Jiang was referring to the increase in the daily quota for free independent Chinese travelers from 2,000 to 3,000 that began on Dec. 1 last year.
Photo: CNA
A National Immigration Agency official said that Jiang had decided to raise the quota at meeting in November last year, during which officials estimated arrivals of foreign visitors for last year could fall about 100,000 short of 8 million.
The Executive Yuan yesterday held a reception for Aya Omote of Japan, who arrived in Taipei on Sunday with her husband for their honeymoon and was identified as the nation’s 8 millionth international visitor last year.

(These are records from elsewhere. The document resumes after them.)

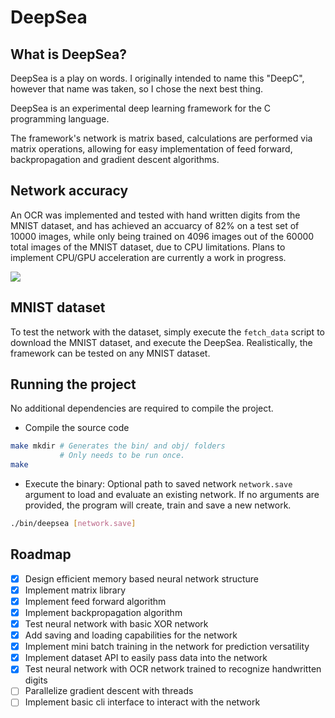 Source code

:# DeepSea

## What is DeepSea?

DeepSea is a play on words. I originally intended to name this "DeepC", however that name was taken, so I chose the next best thing.

DeepSea is an experimental deep learning framework for the C programming language.

The framework's network is matrix based, calculations are performed via matrix operations, allowing for easy implementation of feed forward, backpropagation and gradient descent algorithms.

## Network accuracy
An OCR was implemented and tested with hand written digits from the MNIST dataset, and has achieved an accuarcy of 82% on a test set of 10000 images, while only being trained on 4096 images out of the 60000 total images of the MNIST dataset, due to CPU limitations. Plans to implement CPU/GPU acceleration are currently a work in progress.

![](https://i.imgur.com/xa4Z45A.png)

## MNIST dataset

To test the network with the dataset, simply execute the `fetch_data` script to download the MNIST dataset, and execute the DeepSea. Realistically, the framework can be tested on any MNIST dataset.

## Running the project

No additional dependencies are required to compile the project.

* Compile the source code
```bash
make mkdir # Generates the bin/ and obj/ folders
           # Only needs to be run once.
make
```

* Execute the binary: Optional path to saved network `network.save` argument to load and evaluate an existing network. If no arguments are provided, the program will create, train and save a new network.
```bash
./bin/deepsea [network.save]
```

## Roadmap

* [x] Design efficient memory based neural network structure
* [x] Implement matrix library
* [x] Implement feed forward algorithm
* [x] Implement backpropagation algorithm
* [x] Test neural network with basic XOR network
* [x] Add saving and loading capabilities for the network
* [x] Implement mini batch training in the network for prediction versatility
* [X] Implement dataset API to easily pass data into the network
* [x] Test neural network with OCR network trained to recognize handwritten digits
* [ ] Parallelize gradient descent with threads
* [ ] Implement basic cli interface to interact with the network
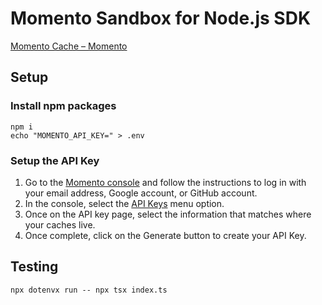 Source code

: # Momento Sandbox for Node.js SDK

[Momento Cache – Momento](https://jp.gomomento.com/services/momento-cache/)

## Setup

### Install npm packages

```shell
npm i
echo "MOMENTO_API_KEY=" > .env
```

### Setup the API Key

1. Go to the [Momento console](https://console.gomomento.com/tokens) and follow the instructions to log in with your email address, Google account, or GitHub account.
2. In the console, select the [API Keys](https://console.gomomento.com/tokens) menu option.
3. Once on the API key page, select the information that matches where your caches live.
4. Once complete, click on the Generate button to create your API Key.

## Testing

```shell
npx dotenvx run -- npx tsx index.ts
```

The couple were given NT$500,000 worth of gifts from local businesses, including several round-trip air tickets between Taiwan and Japan, hotel accommodation, a tablet computer and souvenirs.

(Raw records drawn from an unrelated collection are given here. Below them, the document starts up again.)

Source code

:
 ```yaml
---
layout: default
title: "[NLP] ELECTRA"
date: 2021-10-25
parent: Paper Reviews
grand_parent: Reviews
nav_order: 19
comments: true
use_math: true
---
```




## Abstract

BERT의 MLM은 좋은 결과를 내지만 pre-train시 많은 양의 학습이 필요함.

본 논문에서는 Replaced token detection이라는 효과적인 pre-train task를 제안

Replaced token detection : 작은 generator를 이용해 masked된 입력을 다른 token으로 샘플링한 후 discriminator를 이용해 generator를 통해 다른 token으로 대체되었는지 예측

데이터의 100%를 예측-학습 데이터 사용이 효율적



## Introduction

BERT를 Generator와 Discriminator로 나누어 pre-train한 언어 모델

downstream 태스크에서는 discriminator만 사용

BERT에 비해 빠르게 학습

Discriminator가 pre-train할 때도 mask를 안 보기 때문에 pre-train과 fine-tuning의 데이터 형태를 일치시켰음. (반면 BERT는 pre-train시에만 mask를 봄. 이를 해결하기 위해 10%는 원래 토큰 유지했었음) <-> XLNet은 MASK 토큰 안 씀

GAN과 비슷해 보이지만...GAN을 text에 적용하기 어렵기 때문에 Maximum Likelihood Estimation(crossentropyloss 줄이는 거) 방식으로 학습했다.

According to the Tourism Bureau, China, Japan, and Hong Kong and Macau ranked as the three largest sources of overseas arrivals, accounting for 36.5 percent (2.634 million), 17.7 percent (1.279 million) and 14.7 percent (1.06 million) respectively.
As of November, Taiwan had received 307,000 tourists from South Korea last year, a 30.8 percent annual increase, thanks in part to Grandpas Over Flowers, a South Korean TV series documenting four senior citizens’ travels abroad, including in Taiwan, a Tourism Bureau official said by telephone.
In terms of year-on-year growth in arrivals, South Korea was followed by Malaysia and then Hong Kong and Macau, which showed an increase of 15.6 percent and 15.5 percent respectively, the official said.
The bureau’s data showed that Taiwan remained a less popular destination for travelers from Europe and the US.
Compared with the same period from January to November 2012, the number of tourists grew by 1.6 percent last year, while the number of US visitors decreased by 0.1 percent, the data showed.
Minister of Transportation and Communications Yeh Kuang-shih (葉匡時) attributed the growth, at the rate of 1 million per year since 2009, to President Ma Ying-jeou’s (馬英九) cross-strait policies, which he said have raised Taiwan’s international visibility.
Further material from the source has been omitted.